NTV did in fact form a part of the final show, but as a bizarre double bluff where an unsuspecting woman in the studio audience was told she was watching live footage of her husband in the bath at home, and was offered cash to have crabs deposited in the water.
This was followed by the reveal that…it wasn’t real, and her husband was in fact in the Great House, with the footage presumably prerecorded.

The highlight of the show was possibly the bit that was most expected: the return of Mr Blobby. Taking part in the final Sofa Soccer and then taking Noel to task for his dropping from the programme, Blobby’s appearance was predictable but in a credit to Barry Killerby actually funny and spontaneous.

It’s often said that if the 1990s had an end credits sequence, it would have “You Get What You Give” by the New Radicals underscoring it. Brilliantly, Noel’s House Party actually did this before it was even released in the UK, accompanied by the main montage of highlights including a message from DLT.
Unfortunately this was undermined by the ending itself: after a brief but meaningful and sincere speech from Noel, the final image from the Great House was the late Freddie Starr covering Edmonds in foam.

This faded into a dream sequence sketch on a very good recreation of the Swap Shop set with welcome appearances from messrs Craven and Chegwin, that may have been worth the 45 minute wait.
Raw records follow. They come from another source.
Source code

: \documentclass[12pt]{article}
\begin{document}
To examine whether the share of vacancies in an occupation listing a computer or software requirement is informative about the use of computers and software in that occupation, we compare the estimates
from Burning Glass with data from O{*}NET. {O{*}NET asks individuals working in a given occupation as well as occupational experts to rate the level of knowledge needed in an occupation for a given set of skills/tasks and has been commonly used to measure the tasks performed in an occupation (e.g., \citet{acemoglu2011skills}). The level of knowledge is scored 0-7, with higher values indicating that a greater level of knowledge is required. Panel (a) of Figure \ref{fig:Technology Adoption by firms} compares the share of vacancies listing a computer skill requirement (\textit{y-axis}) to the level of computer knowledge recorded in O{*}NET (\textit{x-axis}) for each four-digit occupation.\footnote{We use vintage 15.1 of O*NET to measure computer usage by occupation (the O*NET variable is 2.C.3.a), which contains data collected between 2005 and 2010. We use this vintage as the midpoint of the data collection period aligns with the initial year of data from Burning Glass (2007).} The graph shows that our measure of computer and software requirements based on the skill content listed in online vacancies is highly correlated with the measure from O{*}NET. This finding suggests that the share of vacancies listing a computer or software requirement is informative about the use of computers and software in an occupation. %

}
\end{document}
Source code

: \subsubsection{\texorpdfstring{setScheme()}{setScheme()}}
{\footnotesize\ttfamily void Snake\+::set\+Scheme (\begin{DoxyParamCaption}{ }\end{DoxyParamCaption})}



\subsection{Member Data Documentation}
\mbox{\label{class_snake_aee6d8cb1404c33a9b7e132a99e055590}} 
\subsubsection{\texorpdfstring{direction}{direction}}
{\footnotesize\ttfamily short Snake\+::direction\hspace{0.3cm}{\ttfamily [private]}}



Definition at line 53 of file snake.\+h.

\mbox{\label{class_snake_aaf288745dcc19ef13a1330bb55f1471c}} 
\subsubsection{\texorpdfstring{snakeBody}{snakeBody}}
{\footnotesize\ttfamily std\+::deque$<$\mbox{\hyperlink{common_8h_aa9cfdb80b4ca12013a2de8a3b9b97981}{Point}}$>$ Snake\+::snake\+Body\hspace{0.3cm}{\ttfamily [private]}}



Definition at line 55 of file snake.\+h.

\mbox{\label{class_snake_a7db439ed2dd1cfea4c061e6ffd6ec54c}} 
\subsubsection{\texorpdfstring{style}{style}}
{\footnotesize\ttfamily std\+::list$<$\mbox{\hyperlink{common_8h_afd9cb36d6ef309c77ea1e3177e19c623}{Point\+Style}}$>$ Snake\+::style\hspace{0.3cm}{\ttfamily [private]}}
It meant the host of the Swaporama was the only guest to have appeared on the first and last House Party (albeit not in the Great House itself), with the final words spoken
on the show being an aside on his alcohol addiction.

The following morning Lee and Herring’s This Morning with Richard Not Judy opened its second series with a pretitles sketch featuring the hosts dressed as Noel Edmonds and Mr Blobby, informing us they had moved to a new time slot for another eight years of House Party.
Pointing to armed guards patrolling the audience, Stewart Lee as Edmonds intoned “enjoy it you scum, enjoy it or I will have you killed”.
Noel’s closing speech had something of a different connotation back then – a plea to remember the good old days when it was the most exciting, innovative and ground-breaking show on British television.
It’s an overworked expression when people say it’s the end of an era, but for BBC Television,
for the entertainment department, for me, and possibly you, it really is the end of an era.
I hope your memory will be very kind to us. After 169 – bye.